== Activity ==
The records below must be written out exactly, with every picture left behind.

== Dataset ==
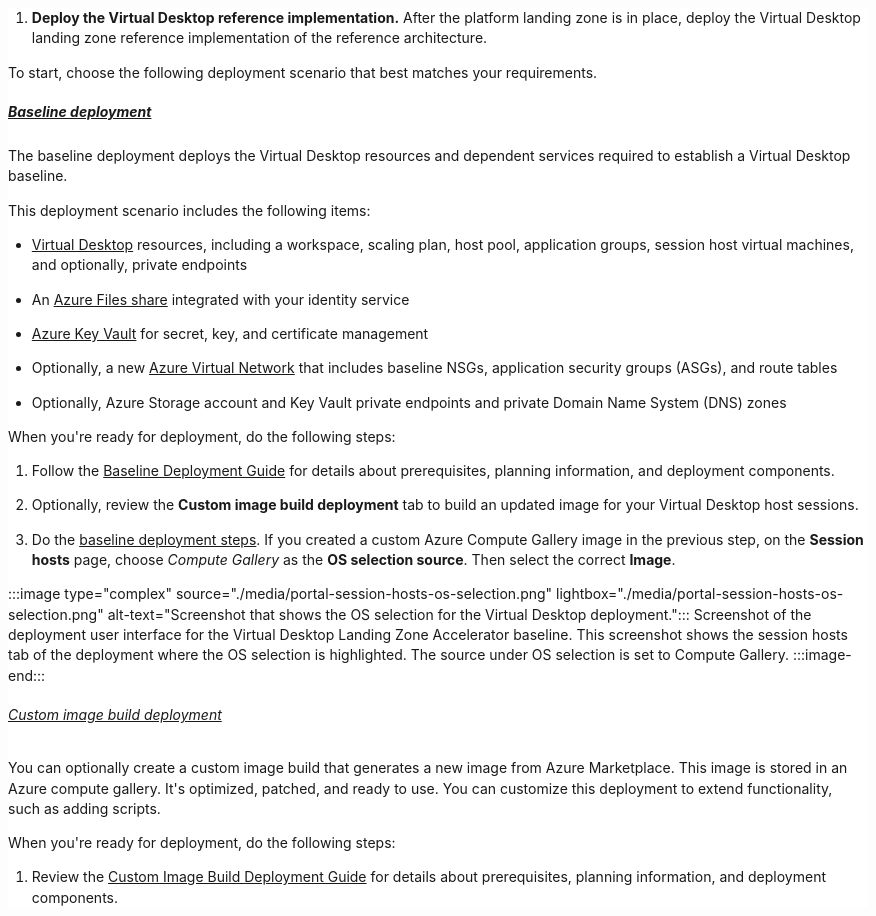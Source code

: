 1. **Deploy the Virtual Desktop reference implementation.** After the platform landing zone is in place, deploy the Virtual Desktop landing zone reference implementation of the reference architecture.

To start, choose the following deployment scenario that best matches your requirements.

##### [Baseline deployment](#tab/baseline)

The baseline deployment deploys the Virtual Desktop resources and dependent services required to establish a Virtual Desktop baseline.

This deployment scenario includes the following items:

- [Virtual Desktop](/azure/virtual-desktop/overview) resources, including a workspace, scaling plan, host pool, application groups, session host virtual machines, and optionally, private endpoints

- An [Azure Files share](/azure/storage/files/files-smb-protocol) integrated with your identity service

- [Azure Key Vault](/azure/key-vault/general/overview) for secret, key, and certificate management

- Optionally, a new [Azure Virtual Network](/azure/virtual-network/virtual-networks-overview) that includes baseline NSGs, application security groups (ASGs), and route tables

- Optionally, Azure Storage account and Key Vault private endpoints and private Domain Name System (DNS) zones

When you're ready for deployment, do the following steps:

1. Follow the [Baseline Deployment Guide](https://github.com/Azure/avdaccelerator/blob/main/workload/docs/getting-started-baseline.md) for details about prerequisites, planning information, and deployment components.

1. Optionally, review the **Custom image build deployment** tab to build an updated image for your Virtual Desktop host sessions.

1. Do the [baseline deployment steps](https://github.com/Azure/avdaccelerator/blob/main/workload/docs/deploy-baseline.md). If you created a custom Azure Compute Gallery image in the previous step, on the **Session hosts** page, choose *Compute Gallery* as the **OS selection source**. Then select the correct **Image**.

:::image type="complex" source="./media/portal-session-hosts-os-selection.png" lightbox="./media/portal-session-hosts-os-selection.png" alt-text="Screenshot that shows the OS selection for the Virtual Desktop deployment.":::
   Screenshot of the deployment user interface for the Virtual Desktop Landing Zone Accelerator baseline. This screenshot shows the session hosts tab of the deployment where the OS selection is highlighted. The source under OS selection is set to Compute Gallery.
:::image-end:::

###### [Custom image build deployment](#tab/custom-image)

You can optionally create a custom image build that generates a new image from Azure Marketplace. This image is stored in an Azure compute gallery. It's optimized, patched, and ready to use. You can customize this deployment to extend functionality, such as adding scripts.

When you're ready for deployment, do the following steps:

1. Review the [Custom Image Build Deployment Guide](https://github.com/Azure/avdaccelerator/blob/main/workload/docs/getting-started-custom-image-build.md) for details about prerequisites, planning information, and deployment components.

== Answer to this exercise ==
Source code

: 1. **Deploy the Virtual Desktop reference implementation.** After the platform landing zone is in place, deploy the Virtual Desktop landing zone reference implementation of the reference architecture.

To start, choose the following deployment scenario that best matches your requirements.

##### [Baseline deployment](#tab/baseline)

The baseline deployment deploys the Virtual Desktop resources and dependent services required to establish a Virtual Desktop baseline.

This deployment scenario includes the following items:

- [Virtual Desktop](/azure/virtual-desktop/overview) resources, including a workspace, scaling plan, host pool, application groups, session host virtual machines, and optionally, private endpoints

- An [Azure Files share](/azure/storage/files/files-smb-protocol) integrated with your identity service

- [Azure Key Vault](/azure/key-vault/general/overview) for secret, key, and certificate management

- Optionally, a new [Azure Virtual Network](/azure/virtual-network/virtual-networks-overview) that includes baseline NSGs, application security groups (ASGs), and route tables

- Optionally, Azure Storage account and Key Vault private endpoints and private Domain Name System (DNS) zones

When you're ready for deployment, do the following steps:

1. Follow the [Baseline Deployment Guide](https://github.com/Azure/avdaccelerator/blob/main/workload/docs/getting-started-baseline.md) for details about prerequisites, planning information, and deployment components.

1. Optionally, review the **Custom image build deployment** tab to build an updated image for your Virtual Desktop host sessions.

1. Do the [baseline deployment steps](https://github.com/Azure/avdaccelerator/blob/main/workload/docs/deploy-baseline.md). If you created a custom Azure Compute Gallery image in the previous step, on the **Session hosts** page, choose *Compute Gallery* as the **OS selection source**. Then select the correct **Image**.

:::image type="complex" source="./media/portal-session-hosts-os-selection.png" lightbox="./media/portal-session-hosts-os-selection.png" alt-text="Screenshot that shows the OS selection for the Virtual Desktop deployment.":::
   Screenshot of the deployment user interface for the Virtual Desktop Landing Zone Accelerator baseline. This screenshot shows the session hosts tab of the deployment where the OS selection is highlighted. The source under OS selection is set to Compute Gallery.
:::image-end:::

###### [Custom image build deployment](#tab/custom-image)

You can optionally create a custom image build that generates a new image from Azure Marketplace. This image is stored in an Azure compute gallery. It's optimized, patched, and ready to use. You can customize this deployment to extend functionality, such as adding scripts.

When you're ready for deployment, do the following steps:

1. Review the [Custom Image Build Deployment Guide](https://github.com/Azure/avdaccelerator/blob/main/workload/docs/getting-started-custom-image-build.md) for details about prerequisites, planning information, and deployment components.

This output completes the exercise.